Look through the entries and report how many lines include the word "longtable". Give the number alone.
*** Opening of Data shown ***
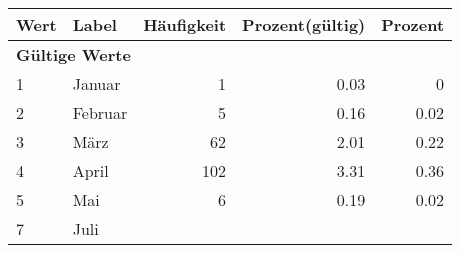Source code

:      \begin{longtable}{lXrrr}
     \toprule
     \textbf{Wert} & \textbf{Label} & \textbf{Häufigkeit} & \textbf{Prozent(gültig)} & \textbf{Prozent} \\
     \endhead
     \midrule
     \multicolumn{5}{l}{\textbf{Gültige Werte}}\\

     1 &
     \multicolumn{1}{X}{ Januar   } &


       \num{1} &
       \num[round-mode=places,round-precision=2]{0.03} &
         \num[round-mode=places,round-precision=2]{0} \\

     2 &
     \multicolumn{1}{X}{ Februar   } &


       \num{5} &
       \num[round-mode=places,round-precision=2]{0.16} &
         \num[round-mode=places,round-precision=2]{0.02} \\

     3 &
     \multicolumn{1}{X}{ März   } &


       \num{62} &
       \num[round-mode=places,round-precision=2]{2.01} &
         \num[round-mode=places,round-precision=2]{0.22} \\

     4 &
     \multicolumn{1}{X}{ April   } &


       \num{102} &
       \num[round-mode=places,round-precision=2]{3.31} &
         \num[round-mode=places,round-precision=2]{0.36} \\

     5 &
     \multicolumn{1}{X}{ Mai   } &


       \num{6} &
       \num[round-mode=places,round-precision=2]{0.19} &
         \num[round-mode=places,round-precision=2]{0.02} \\

     7 &
     \multicolumn{1}{X}{ Juli   } &



\end{longtable}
*** Close of Data shown ***
Final answer
2